Start of Data supplied
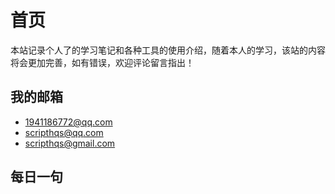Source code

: # 首页

<!-- {{ $global.CURRENT_PROVERB }} -->

<GlobalTip/>
本站记录个人了的学习笔记和各种工具的使用介绍，随着本人的学习，该站的内容将会更加完善，如有错误，欢迎评论留言指出！

## 我的邮箱

- <1941186772@qq.com>
- <scripthqs@qq.com>
- <scripthqs@gmail.com>

## 每日一句

<StudyDaily/>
End of Data supplied
### Your assignment
Lines above that contain the string "scripthqs" make up the answer.

### Response below
- <scripthqs@qq.com>
- <scripthqs@gmail.com>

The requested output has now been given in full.